Sie bräuchten also zwei Repeater um Ihre Anlage Normgerecht zu fahren.
Wenn Sie unsicher sind, ob Ihre DP-Daten noch schritthaltend aktualisiert werden können Sie aus meiner Sicht zwei Dinge tun:

1) Höhere Baudrate (> 1,5 MBit/s) mit entsprechend mehr Repeatern um den Tokenumlauf zu beschläunigen (maximale Segmentlänge dann nur noch 100 m).
Dadurch können aber natürlich physikalische Probleme in einer 'kritischen' Anlage (Busabschluß, schlechte Schirmung, etc.) getriggert werden.

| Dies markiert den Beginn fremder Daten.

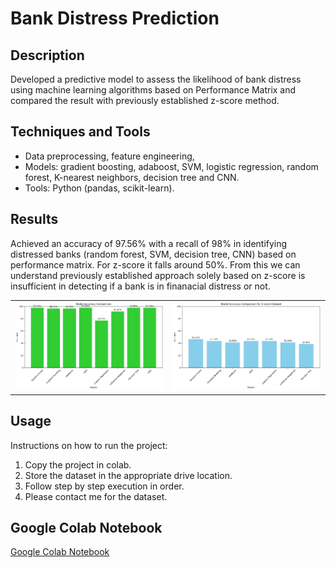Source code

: # Bank Distress Prediction

## Description
Developed a predictive model to assess the likelihood of bank distress using machine learning algorithms based on Performance Matrix and compared the result with previously established z-score method.

## Techniques and Tools
- Data preprocessing, feature engineering,
- Models: gradient boosting, adaboost, SVM, logistic regression, random forest, K-nearest neighbors, decision tree and CNN.
- Tools: Python (pandas, scikit-learn).

## Results
Achieved an accuracy of 97.56% with a recall of 98% in identifying distressed banks (random forest, SVM, decision tree, CNN) based on performance matrix. For z-score it falls around 50%. From this we can understand previously established approach solely based on z-score is insufficient in detecting if a bank is in finanacial distress or not.
<div>
  <table>
    <tr>
      <td>
        <img src="images/peformance_matrix_comparison.png" alt="performance_matrix_comparison">
      </td>
      <td>
        <img src="images/z-score%20comparison.png" alt="z-score-comparison">
      </td>
    </tr>
  </table>
</div>

## Usage
Instructions on how to run the project:
1. Copy the project in colab.
2. Store the dataset in the appropriate drive location.
3. Follow step by step execution in order.
4. Please contact me for the dataset.
   
## Google Colab Notebook
[Google Colab Notebook](https://colab.research.google.com/drive/11Y7IiBt3fiE0obpdDUig-7l9zLYdYaQg?usp=sharing)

2) Vorausgesetzt, die Daten der Master-Master-Kommunikation sind nicht zu Zeitkritisch, würde ich empfehlen neben dem Profibus-DP zur Kommunikation mit der Peripherie noch ein MPI-Bus zwischen den CPUs aufzuspannen.
Dieser Bus läuft standardmäßig mit 187,5 kBit/s kann aber leider nur eine Länge von 50 Metern überbrücken, da er bei allen 300er CPUs nicht galvanisch getrennt aufgebaut ist!!!  
...In Ihrem Fall müssten Sie also folgende konfiguration fahren:
*CPU1*  ---50m---  Repeater  ---50m---  *CPU2*  Repeater  ---300m---  Repeater  *CPU3*

Ich hoffe die Ausführungen sind verständlich und hilfreich.


Gruß,
Konrad


----------



## Ingo dV (19 Dezember 2005)

Hallo Rainer, hallo Smoe,
vielen Dank für eure Antworten.

@smoe:
Ich denke auch, dass ich die Kommunikation der CPU's nicht über den Profibus realisiere, da ich auch zeitkritische Sensorik über den PB fahre.
Was meinst du mit GF?

Die Datenmenge der Kopplung ist nicht sehr gross und somit würde eine MPI Kommunikation über Globaldaten ausreichen. Mein Problem hier ist allerdings, dass ich jeweils pro CPU ein Visualisierungssystem auf dem MPI Bus (Standard 187,5) betreibe (Kostengründe). 

Frage 1: Da ich die selbe Busphysik habe, kann ich also bei einer Baudrate von 187,5 eine Leitungslänge von bis zu 1000m einsetzen?

Frage 2: Wird die Buslaufzeit zwischen Visualisierung und CPU langsamer  im Gegensatz dazu, wenn der Kreis 'stand alone' betrieben werden würde?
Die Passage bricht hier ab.